Federal Government Unveils Major Fiscal Reforms: Tariff Cuts and New Taxes Effective 2026
The Federal Government of Nigeria has announced sweeping changes to its trade and taxation policies, set to take effect in 2026. These reforms include significant tariff reductions on key food imports and the introduction of new excise duties on beverages and tobacco products.
Tariff Reductions on Essential Food Items
Under the newly approved 2026 Fiscal Policy Measures, the government has slashed import tariffs on rice, palm oil, and sugar. Bulk rice will now attract a duty of 47.5%, down from the previous 70%, while broken rice has been reduced to 30%. Crude palm oil imports are pegged at an effective rate of 28.75%, and raw sugar tariffs range between 55% and 57.5%, both lower than prior levels. Additionally, refined salt for human consumption has been adjusted to 55%.
These adjustments aim to align Nigeria's trade framework with the ECOWAS Common External Tariff, supporting local industries and enhancing economic stability. In a move to boost industrialization, the government has also approved zero import duty on agricultural machinery.
New Excise Duties and Green Tax Surcharge
Starting July 1, 2026, new excise duties will be imposed on non-alcoholic and alcoholic beverages, cigarettes, and tobacco products. A green tax surcharge will also be introduced as part of these changes. These measures are designed to increase government revenue while discouraging the consumption of certain products.
The policy, detailed in a circular signed by the Minister of Finance and Coordinating Minister of the Economy, Wale Edun, takes effect from April 1, 2026. It includes an import adjustment tax, an import prohibition list, and transitional relief for importers.
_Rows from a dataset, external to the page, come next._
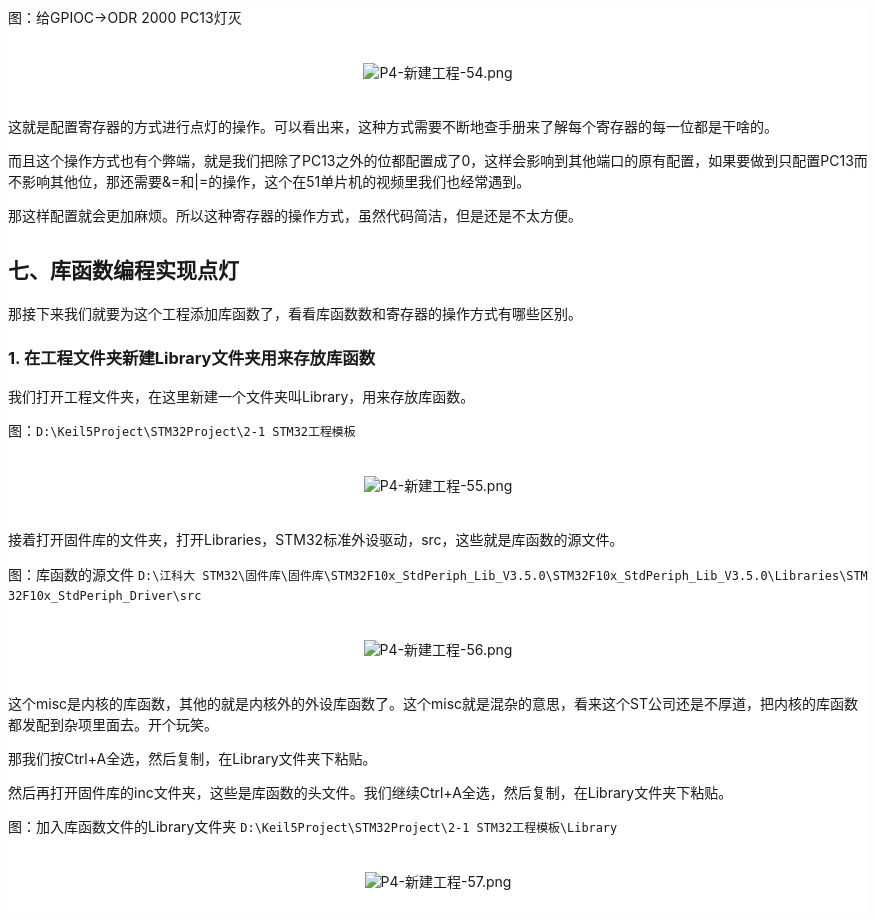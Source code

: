 图：给GPIOC->ODR 2000 PC13灯灭



<br>
<div align="center">
<img src = "https://testingcf.jsdelivr.net/gh/EddyCliff/ChartBed/STM32-standard-library-learning-JKD/P4-%E6%96%B0%E5%BB%BA%E5%B7%A5%E7%A8%8B-54.png" alt = "P4-新建工程-54.png" width = "70%" height = "auto">
</div>
<br>

这就是配置寄存器的方式进行点灯的操作。可以看出来，这种方式需要不断地查手册来了解每个寄存器的每一位都是干啥的。

而且这个操作方式也有个弊端，就是我们把除了PC13之外的位都配置成了0，这样会影响到其他端口的原有配置，如果要做到只配置PC13而不影响其他位，那还需要&=和|=的操作，这个在51单片机的视频里我们也经常遇到。

那这样配置就会更加麻烦。所以这种寄存器的操作方式，虽然代码简洁，但是还是不太方便。

## 七、库函数编程实现点灯

那接下来我们就要为这个工程添加库函数了，看看库函数数和寄存器的操作方式有哪些区别。

### 1. 在工程文件夹新建Library文件夹用来存放库函数

我们打开工程文件夹，在这里新建一个文件夹叫Library，用来存放库函数。

图：`D:\Keil5Project\STM32Project\2-1 STM32工程模板`



<br>
<div align="center">
<img src = "https://testingcf.jsdelivr.net/gh/EddyCliff/ChartBed/STM32-standard-library-learning-JKD/P4-%E6%96%B0%E5%BB%BA%E5%B7%A5%E7%A8%8B-55.png" alt = "P4-新建工程-55.png" width = "70%" height = "auto">
</div>
<br>

接着打开固件库的文件夹，打开Libraries，STM32标准外设驱动，src，这些就是库函数的源文件。

图：库函数的源文件 `D:\江科大 STM32\固件库\固件库\STM32F10x_StdPeriph_Lib_V3.5.0\STM32F10x_StdPeriph_Lib_V3.5.0\Libraries\STM32F10x_StdPeriph_Driver\src`



<br>
<div align="center">
<img src = "https://testingcf.jsdelivr.net/gh/EddyCliff/ChartBed/STM32-standard-library-learning-JKD/P4-%E6%96%B0%E5%BB%BA%E5%B7%A5%E7%A8%8B-56.png" alt = "P4-新建工程-56.png" width = "70%" height = "auto">
</div>
<br>

这个misc是内核的库函数，其他的就是内核外的外设库函数了。这个misc就是混杂的意思，看来这个ST公司还是不厚道，把内核的库函数都发配到杂项里面去。开个玩笑。

那我们按Ctrl+A全选，然后复制，在Library文件夹下粘贴。

然后再打开固件库的inc文件夹，这些是库函数的头文件。我们继续Ctrl+A全选，然后复制，在Library文件夹下粘贴。

图：加入库函数文件的Library文件夹 `D:\Keil5Project\STM32Project\2-1 STM32工程模板\Library`



<br>
<div align="center">
<img src = "https://testingcf.jsdelivr.net/gh/EddyCliff/ChartBed/STM32-standard-library-learning-JKD/P4-%E6%96%B0%E5%BB%BA%E5%B7%A5%E7%A8%8B-57.png" alt = "P4-新建工程-57.png" width = "70%" height = "auto">
</div>
<br>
Transition Period and Long-Term Commitments
Importers with existing Form 'M' and trade agreements signed before April 1, 2026, will benefit from a 90-day transition window, allowing them to clear goods under the old tariff rates. Minister Edun noted that the Import Adjustment Tax will be gradually reduced from January 2027 and fully eliminated by 2036, in line with Nigeria's commitments under the African Continental Free Trade Area (AfCFTA).
The Federal Government stated that these reforms are intended to promote industrial growth, improve trade compliance, protect local manufacturers, and strengthen long-term economic stability.
Broader Economic Impact
In related news, the federal government has also reduced import tariffs on vehicles to 40% from 70%, a move expected to lower the cost of bringing cars into Nigeria. Data from the National Bureau of Statistics shows that imports of passenger vehicles rose to N1.58 trillion in 2025, marking a 24.64% increase from N1.26 trillion in 2024. Despite this growth, passenger vehicles accounted for just 2.34% of Nigeria's total imports of N67.35 trillion in 2025, indicating that consumer car purchases remain a relatively small share of overall import activity.
These fiscal adjustments reflect the government's ongoing efforts to balance revenue generation with support for domestic industries and consumer affordability.